Perhaps it was the young lady whose hair, dangling out the back of her helmet got caught in the engine of the go-cart she was driving, tearing her scalp right off her head. I often have a vision of her sitting there in a chair, pale, swaying, her bloodied scalp bare for all to see.
Or perhaps it was the distraught mother who fainted while bathing her newborn baby, letting her slip beneath the water and woke to find it drowned. God knows we did all we could but the odds were just stacked against us.
No, thinking back, there is no one particular job that really made the difference. I think it was more the fact that after seeing twenty years of death, sadness, self mutilation and sickness it just accumulated, like a leaking tap, filling my emotional reservoir until it couldn’t take any more in.
In some ways I guess I’m not surprised it happened. Although completely out of character for me (well that’s what all my colleagues said), I had simply just had enough.
It’s not like I was like that all the time though. Hey, I was just as enthusiastic as the others to start with. I did my time at the bottom. Keen as mustard, volunteering whenever I could. Attending events no body else could be bothered doing. Doing extra shifts. Pulling my weight.
There were many good times as well. The close knit comradre. The sports teams. The daily practical jokes we would play on each other to release the tension. The black humour spilling out at any opportunity. The nineteen good years I gave everything to the job. Even my marriage in the end.
I guess when you are not taught how to cope with the stress you just do the best you can. This is not a job for whimps after all.
It’s been seven years since I left. That fateful day. That dreaded last shift when I snapped. I just couldn’t face going out on another call. I don’t know why my mind chose that moment in time to throw such a tantrum. Im pretty shocked and embarrassed by it all now but the professionals said it wasn’t uncommon for someone suffering post traumatic stress syndrome to behave like this.
I miss the job. I was good at what I did. I enjoyed it. Is it my fault that my human frailty caused me to react the way I did? It seems so unfair. Like all the effort I put in for so long counted for nothing in the end. The counsellor said I shouldn't blame myself for what happened. Accumulated stress she called it. I just wish my employer saw it like that too.
Its no use now though. That one moment in my career has tarnished me forever. A black mark against my name. ‘Do not re-employ’ stamped on my file. All that experience wasted. Thrown on the garbage heap like an empty drink container.

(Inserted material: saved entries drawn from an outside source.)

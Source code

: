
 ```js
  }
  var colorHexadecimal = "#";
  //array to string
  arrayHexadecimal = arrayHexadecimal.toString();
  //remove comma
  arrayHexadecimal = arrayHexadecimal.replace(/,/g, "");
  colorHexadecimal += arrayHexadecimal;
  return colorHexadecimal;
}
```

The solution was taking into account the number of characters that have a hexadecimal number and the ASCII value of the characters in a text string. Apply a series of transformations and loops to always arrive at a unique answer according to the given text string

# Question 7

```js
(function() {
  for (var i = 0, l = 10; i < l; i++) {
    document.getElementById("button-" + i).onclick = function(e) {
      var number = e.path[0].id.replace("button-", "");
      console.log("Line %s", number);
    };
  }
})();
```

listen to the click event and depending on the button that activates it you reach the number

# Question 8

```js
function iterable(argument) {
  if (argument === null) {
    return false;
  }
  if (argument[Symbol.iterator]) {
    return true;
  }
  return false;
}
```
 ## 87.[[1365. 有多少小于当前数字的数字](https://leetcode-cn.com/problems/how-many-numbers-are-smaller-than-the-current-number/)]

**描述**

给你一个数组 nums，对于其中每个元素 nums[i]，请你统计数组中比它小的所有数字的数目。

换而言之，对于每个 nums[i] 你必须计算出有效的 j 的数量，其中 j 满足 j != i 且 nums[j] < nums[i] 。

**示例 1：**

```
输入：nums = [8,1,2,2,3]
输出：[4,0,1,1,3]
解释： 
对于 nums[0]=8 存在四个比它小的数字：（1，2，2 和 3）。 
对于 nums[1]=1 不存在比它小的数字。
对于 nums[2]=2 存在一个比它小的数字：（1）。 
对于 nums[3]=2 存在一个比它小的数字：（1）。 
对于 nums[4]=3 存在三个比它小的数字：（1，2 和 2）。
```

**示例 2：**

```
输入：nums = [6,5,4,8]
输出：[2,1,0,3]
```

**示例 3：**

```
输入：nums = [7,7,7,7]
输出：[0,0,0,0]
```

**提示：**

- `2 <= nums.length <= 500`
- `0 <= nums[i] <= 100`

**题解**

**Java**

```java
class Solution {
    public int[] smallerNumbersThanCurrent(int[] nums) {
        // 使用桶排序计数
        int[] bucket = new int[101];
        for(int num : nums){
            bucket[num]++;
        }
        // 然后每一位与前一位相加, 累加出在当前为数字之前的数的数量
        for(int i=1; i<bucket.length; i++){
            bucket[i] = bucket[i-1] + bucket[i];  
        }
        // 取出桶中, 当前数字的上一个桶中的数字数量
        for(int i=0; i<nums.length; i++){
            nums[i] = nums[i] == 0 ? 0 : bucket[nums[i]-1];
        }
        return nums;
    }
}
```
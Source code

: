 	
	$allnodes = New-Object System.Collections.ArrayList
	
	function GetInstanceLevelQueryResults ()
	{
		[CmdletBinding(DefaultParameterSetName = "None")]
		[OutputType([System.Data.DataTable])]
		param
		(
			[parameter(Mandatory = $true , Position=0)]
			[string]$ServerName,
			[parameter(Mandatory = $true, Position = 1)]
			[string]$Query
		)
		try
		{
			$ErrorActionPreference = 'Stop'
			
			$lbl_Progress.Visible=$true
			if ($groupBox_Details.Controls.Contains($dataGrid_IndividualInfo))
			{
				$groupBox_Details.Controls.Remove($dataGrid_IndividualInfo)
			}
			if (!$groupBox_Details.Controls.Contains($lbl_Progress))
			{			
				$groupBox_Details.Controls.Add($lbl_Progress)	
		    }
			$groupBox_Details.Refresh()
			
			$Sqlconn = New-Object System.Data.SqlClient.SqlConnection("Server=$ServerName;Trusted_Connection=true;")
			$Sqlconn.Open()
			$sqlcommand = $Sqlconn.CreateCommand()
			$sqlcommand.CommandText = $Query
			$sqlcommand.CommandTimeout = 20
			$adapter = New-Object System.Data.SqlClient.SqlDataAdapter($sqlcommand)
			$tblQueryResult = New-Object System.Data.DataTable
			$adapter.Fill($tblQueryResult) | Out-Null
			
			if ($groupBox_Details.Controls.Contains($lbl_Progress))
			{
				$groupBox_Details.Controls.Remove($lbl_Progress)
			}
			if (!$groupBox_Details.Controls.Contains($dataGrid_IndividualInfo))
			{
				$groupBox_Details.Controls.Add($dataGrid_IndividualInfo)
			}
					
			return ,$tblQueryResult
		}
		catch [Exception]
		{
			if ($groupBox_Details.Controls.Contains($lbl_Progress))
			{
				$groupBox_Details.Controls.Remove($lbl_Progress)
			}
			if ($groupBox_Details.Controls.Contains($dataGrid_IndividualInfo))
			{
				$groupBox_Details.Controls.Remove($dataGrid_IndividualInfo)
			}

I suppose I shouldn’t complain. I saw it happen enough times to others. The supposed caring organisation we worked for shafting people when it suited. When their use by date was past it. The lucky ones managed to hang on. Slipping into PTS until their retirement.
At least I have some great memories and the knowledge that I helped so many in their time of need. Saved a few lives too. Seems so ironic really, going to so many dying people. One day it will be me.
In the meantime I carry on. Life goes on. The cycle will continue and staff will continue to pay the price for their dedication. At least I can say, for the most part, it was job I was really proud to do and I dedicated my life to saving others. I just wish I could still do it.